*DATA FOR THE TASK:*
----------
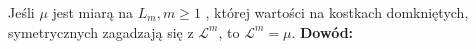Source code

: \begin{lem}
    Jeśli $\mu$ jest miarą na $L_m, m \geq 1$ , której wartości na kostkach domkniętych, symetrycznych zagadzają się z $\mathcal{L}^m$, to $\mathcal{L}^m = \mu$.
    \newline
    \textbf{Dowód:} \citep[4.35]{Tworzewski}
\end{lem}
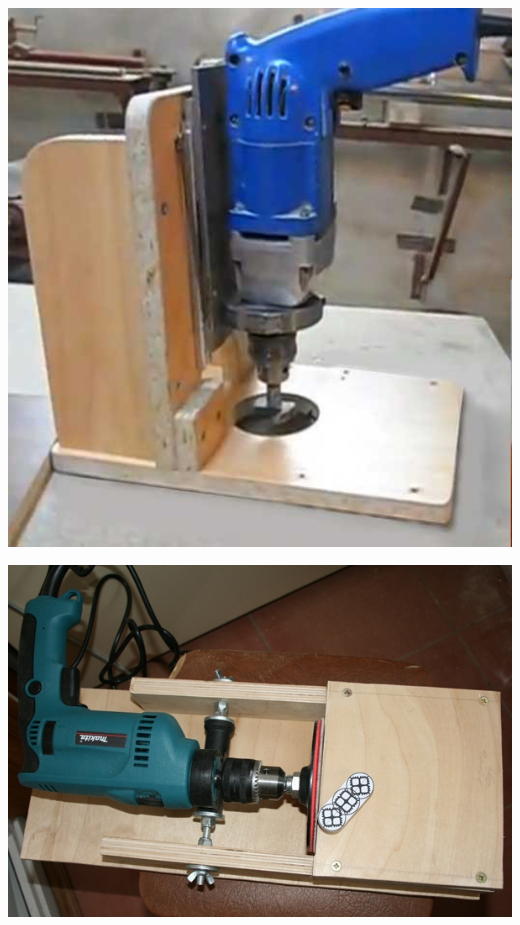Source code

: \documentclass{magazine}
\begin{document}
{\noindent\includegraphics[width=\columnwidth]{fig/00/DrelBoren.jpg}

\noindent\includegraphics[width=\columnwidth]{fig/00/DrelShliph.jpg}

}
\end{document}
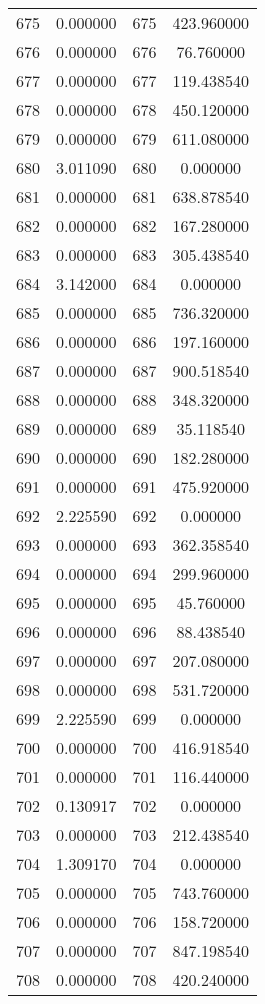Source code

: \documentclass[12pt]{article}
\begin{document}
\begin{longtable}{@{}cccc@{}}
675 & 0.000000 & 675 & 423.960000 \\
676 & 0.000000 & 676 & 76.760000 \\
677 & 0.000000 & 677 & 119.438540 \\
678 & 0.000000 & 678 & 450.120000 \\
679 & 0.000000 & 679 & 611.080000 \\
680 & 3.011090 & 680 & 0.000000 \\
681 & 0.000000 & 681 & 638.878540 \\
682 & 0.000000 & 682 & 167.280000 \\
683 & 0.000000 & 683 & 305.438540 \\
684 & 3.142000 & 684 & 0.000000 \\
685 & 0.000000 & 685 & 736.320000 \\
686 & 0.000000 & 686 & 197.160000 \\
687 & 0.000000 & 687 & 900.518540 \\
688 & 0.000000 & 688 & 348.320000 \\
689 & 0.000000 & 689 & 35.118540 \\
690 & 0.000000 & 690 & 182.280000 \\
691 & 0.000000 & 691 & 475.920000 \\
692 & 2.225590 & 692 & 0.000000 \\
693 & 0.000000 & 693 & 362.358540 \\
694 & 0.000000 & 694 & 299.960000 \\
695 & 0.000000 & 695 & 45.760000 \\
696 & 0.000000 & 696 & 88.438540 \\
697 & 0.000000 & 697 & 207.080000 \\
698 & 0.000000 & 698 & 531.720000 \\
699 & 2.225590 & 699 & 0.000000 \\
700 & 0.000000 & 700 & 416.918540 \\
701 & 0.000000 & 701 & 116.440000 \\
702 & 0.130917 & 702 & 0.000000 \\
703 & 0.000000 & 703 & 212.438540 \\
704 & 1.309170 & 704 & 0.000000 \\
705 & 0.000000 & 705 & 743.760000 \\
706 & 0.000000 & 706 & 158.720000 \\
707 & 0.000000 & 707 & 847.198540 \\
708 & 0.000000 & 708 & 420.240000 \\

\end{longtable}
\end{document}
----------
*TASK:* Word for word, repeat the material above and drop the pictures.

*RESULT OF THIS TASK:*
Source code

: \begin{lem}
    Jeśli $\mu$ jest miarą na $L_m, m \geq 1$ , której wartości na kostkach domkniętych, symetrycznych zagadzają się z $\mathcal{L}^m$, to $\mathcal{L}^m = \mu$.
    \newline
    \textbf{Dowód:} \citep[4.35]{Tworzewski}
\end{lem}
Source code

: \documentclass{magazine}
\begin{document}
{\noindent\includegraphics[width=\columnwidth]{fig/00/DrelBoren.jpg}

\noindent\includegraphics[width=\columnwidth]{fig/00/DrelShliph.jpg}

}
\end{document}
Source code

: \documentclass[12pt]{article}
\begin{document}
\begin{longtable}{@{}cccc@{}}
675 & 0.000000 & 675 & 423.960000 \\
676 & 0.000000 & 676 & 76.760000 \\
677 & 0.000000 & 677 & 119.438540 \\
678 & 0.000000 & 678 & 450.120000 \\
679 & 0.000000 & 679 & 611.080000 \\
680 & 3.011090 & 680 & 0.000000 \\
681 & 0.000000 & 681 & 638.878540 \\
682 & 0.000000 & 682 & 167.280000 \\
683 & 0.000000 & 683 & 305.438540 \\
684 & 3.142000 & 684 & 0.000000 \\
685 & 0.000000 & 685 & 736.320000 \\
686 & 0.000000 & 686 & 197.160000 \\
687 & 0.000000 & 687 & 900.518540 \\
688 & 0.000000 & 688 & 348.320000 \\
689 & 0.000000 & 689 & 35.118540 \\
690 & 0.000000 & 690 & 182.280000 \\
691 & 0.000000 & 691 & 475.920000 \\
692 & 2.225590 & 692 & 0.000000 \\
693 & 0.000000 & 693 & 362.358540 \\
694 & 0.000000 & 694 & 299.960000 \\
695 & 0.000000 & 695 & 45.760000 \\
696 & 0.000000 & 696 & 88.438540 \\
697 & 0.000000 & 697 & 207.080000 \\
698 & 0.000000 & 698 & 531.720000 \\
699 & 2.225590 & 699 & 0.000000 \\
700 & 0.000000 & 700 & 416.918540 \\
701 & 0.000000 & 701 & 116.440000 \\
702 & 0.130917 & 702 & 0.000000 \\
703 & 0.000000 & 703 & 212.438540 \\
704 & 1.309170 & 704 & 0.000000 \\
705 & 0.000000 & 705 & 743.760000 \\
706 & 0.000000 & 706 & 158.720000 \\
707 & 0.000000 & 707 & 847.198540 \\
708 & 0.000000 & 708 & 420.240000 \\

\end{longtable}
\end{document}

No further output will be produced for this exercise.